As for Ubisoft, however, it might be a question that no one asks the Montreal-based publisher again.
Speaking in an interview with The A List Daily, Ubisoft senior vice president of marketing and sales Tony Key responded to an inquiry about whether Watch Dogs — its upcoming, next-gen, cyber hacking-based open-world thriller — would set the stage for future sequels.
Key answered in the affirmative — essentially stating that, considering the expense of modern triple-A game development, it was company policy:
“Absolutely. That’s what all our games are about; we won’t even start if we don’t think we can build a franchise out of it. There’s no more fire and forget — it’s too expensive.”
According to Key, Watch Dogs doesn’t just have the potential to become Ubisoft’s flagship franchise — the publisher thinks it can stand atop the entire industry, tapping into the cultural zeitgeist of government surveillance fears and depicting a world that, in theory, might not be too far away:
“We feel like we’re in a really good place with Watch Dogs, but until we’re the biggest game of the year we’re not going to be satisfied.

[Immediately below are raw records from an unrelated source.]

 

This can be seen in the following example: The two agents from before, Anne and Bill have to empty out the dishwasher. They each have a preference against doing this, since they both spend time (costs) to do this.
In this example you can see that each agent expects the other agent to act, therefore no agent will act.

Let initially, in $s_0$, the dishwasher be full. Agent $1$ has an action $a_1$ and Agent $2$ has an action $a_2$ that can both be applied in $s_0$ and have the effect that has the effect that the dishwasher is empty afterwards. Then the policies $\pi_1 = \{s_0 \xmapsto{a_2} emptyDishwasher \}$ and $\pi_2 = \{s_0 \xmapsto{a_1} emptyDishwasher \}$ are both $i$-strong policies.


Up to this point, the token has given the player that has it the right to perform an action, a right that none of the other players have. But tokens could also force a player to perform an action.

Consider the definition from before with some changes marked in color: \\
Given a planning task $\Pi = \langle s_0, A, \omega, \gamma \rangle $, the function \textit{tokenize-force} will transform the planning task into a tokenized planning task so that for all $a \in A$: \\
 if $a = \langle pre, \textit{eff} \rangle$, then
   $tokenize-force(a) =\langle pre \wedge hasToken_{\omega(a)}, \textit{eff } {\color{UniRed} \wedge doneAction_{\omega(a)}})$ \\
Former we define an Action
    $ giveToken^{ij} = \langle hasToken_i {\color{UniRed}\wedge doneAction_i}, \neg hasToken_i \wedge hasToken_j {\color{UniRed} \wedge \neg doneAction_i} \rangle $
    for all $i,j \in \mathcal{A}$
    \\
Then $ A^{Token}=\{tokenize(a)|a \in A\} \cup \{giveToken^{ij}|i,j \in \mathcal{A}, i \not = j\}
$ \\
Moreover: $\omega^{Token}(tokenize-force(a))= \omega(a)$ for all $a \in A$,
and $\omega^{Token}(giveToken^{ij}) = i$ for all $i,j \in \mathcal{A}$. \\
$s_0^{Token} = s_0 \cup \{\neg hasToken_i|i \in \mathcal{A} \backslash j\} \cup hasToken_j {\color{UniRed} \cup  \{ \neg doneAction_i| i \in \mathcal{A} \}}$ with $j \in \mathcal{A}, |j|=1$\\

“Last year we cleaned up at E3 because we were pretty much the only next-gen game around. Watch Dogs for us is really a franchise because we’re tapping into something people really care about, never more than when the NSA PRISM scandal broke.”
With Watch Dogs now confirmed as a franchise, it joins Splinter Cell, Assassin’s Creed, Rainbow Six, Ghost Recon and Far Cry (which is set to have its next installment, Far Cry 4, announced shortly) on the list of franchises currently published and developed in house by Ubisoft. With the development firepower being thrown behind it, it’s likely the company has the same ambitions regarding Tom Clancy’s The Division. And next-generation consoles look to be ground zero for the returns of Prince of Persia and Beyond Good & Evil.
It’s a heavy schedule — even for a worldwide publisher with 26 studios. Do you think Ubisoft is taking the best approach by fostering each new IP as a long-term franchise?
Watch Dogs releases November 19, 2013 for the PC, PS3, Xbox 360 and Wii U, and will also be available for the PS4 and Xbox One.